Items listed in a dataset:

▬▬▬▬▬▬▬▬▬▬

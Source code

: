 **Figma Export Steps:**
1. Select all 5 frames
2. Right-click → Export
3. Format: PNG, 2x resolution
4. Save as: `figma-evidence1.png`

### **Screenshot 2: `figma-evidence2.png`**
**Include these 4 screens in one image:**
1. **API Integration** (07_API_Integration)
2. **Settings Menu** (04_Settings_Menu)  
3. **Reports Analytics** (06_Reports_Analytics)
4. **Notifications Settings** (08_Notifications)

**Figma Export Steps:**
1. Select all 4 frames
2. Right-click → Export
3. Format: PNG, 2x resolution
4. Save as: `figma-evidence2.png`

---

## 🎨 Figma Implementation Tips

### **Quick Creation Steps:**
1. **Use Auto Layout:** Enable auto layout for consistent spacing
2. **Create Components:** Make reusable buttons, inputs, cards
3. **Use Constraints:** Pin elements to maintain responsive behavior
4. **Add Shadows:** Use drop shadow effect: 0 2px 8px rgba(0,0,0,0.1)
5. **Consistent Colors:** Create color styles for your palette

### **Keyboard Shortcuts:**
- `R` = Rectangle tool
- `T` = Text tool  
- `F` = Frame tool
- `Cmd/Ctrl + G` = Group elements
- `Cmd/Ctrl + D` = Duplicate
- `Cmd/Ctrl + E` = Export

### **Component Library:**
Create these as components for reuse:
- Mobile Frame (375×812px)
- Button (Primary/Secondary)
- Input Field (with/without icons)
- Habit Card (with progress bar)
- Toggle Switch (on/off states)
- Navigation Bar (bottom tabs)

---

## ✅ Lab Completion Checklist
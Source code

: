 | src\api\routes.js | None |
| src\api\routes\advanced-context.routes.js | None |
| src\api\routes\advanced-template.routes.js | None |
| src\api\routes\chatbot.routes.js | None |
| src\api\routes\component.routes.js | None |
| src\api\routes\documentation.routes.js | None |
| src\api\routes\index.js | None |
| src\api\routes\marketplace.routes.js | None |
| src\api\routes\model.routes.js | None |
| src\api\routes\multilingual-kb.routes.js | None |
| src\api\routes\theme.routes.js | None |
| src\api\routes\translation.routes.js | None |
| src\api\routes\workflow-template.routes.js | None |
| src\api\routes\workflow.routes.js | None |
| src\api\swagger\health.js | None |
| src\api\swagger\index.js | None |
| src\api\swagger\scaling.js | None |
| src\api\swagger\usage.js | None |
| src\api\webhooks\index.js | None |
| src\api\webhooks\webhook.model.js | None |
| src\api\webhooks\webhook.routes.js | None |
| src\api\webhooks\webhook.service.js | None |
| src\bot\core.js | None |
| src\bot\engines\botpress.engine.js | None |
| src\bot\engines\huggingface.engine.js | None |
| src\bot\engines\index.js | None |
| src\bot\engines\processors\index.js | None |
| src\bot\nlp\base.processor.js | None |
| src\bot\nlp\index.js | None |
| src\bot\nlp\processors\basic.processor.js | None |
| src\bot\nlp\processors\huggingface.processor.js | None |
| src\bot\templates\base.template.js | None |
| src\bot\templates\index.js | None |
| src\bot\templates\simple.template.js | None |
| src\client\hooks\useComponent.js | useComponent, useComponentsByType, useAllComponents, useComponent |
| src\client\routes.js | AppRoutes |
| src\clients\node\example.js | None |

▬▬▬▬▬▬▬▬▬▬

* Task to carry out:
Return only the lines above that run from the opening line through the line containing "2. **Settings Menu** (04_Settings_Menu)", exactly as written.

* Written response:
Source code

: **Figma Export Steps:**
1. Select all 5 frames
2. Right-click → Export
3. Format: PNG, 2x resolution
4. Save as: `figma-evidence1.png`

### **Screenshot 2: `figma-evidence2.png`**
**Include these 4 screens in one image:**
1. **API Integration** (07_API_Integration)
2. **Settings Menu** (04_Settings_Menu)  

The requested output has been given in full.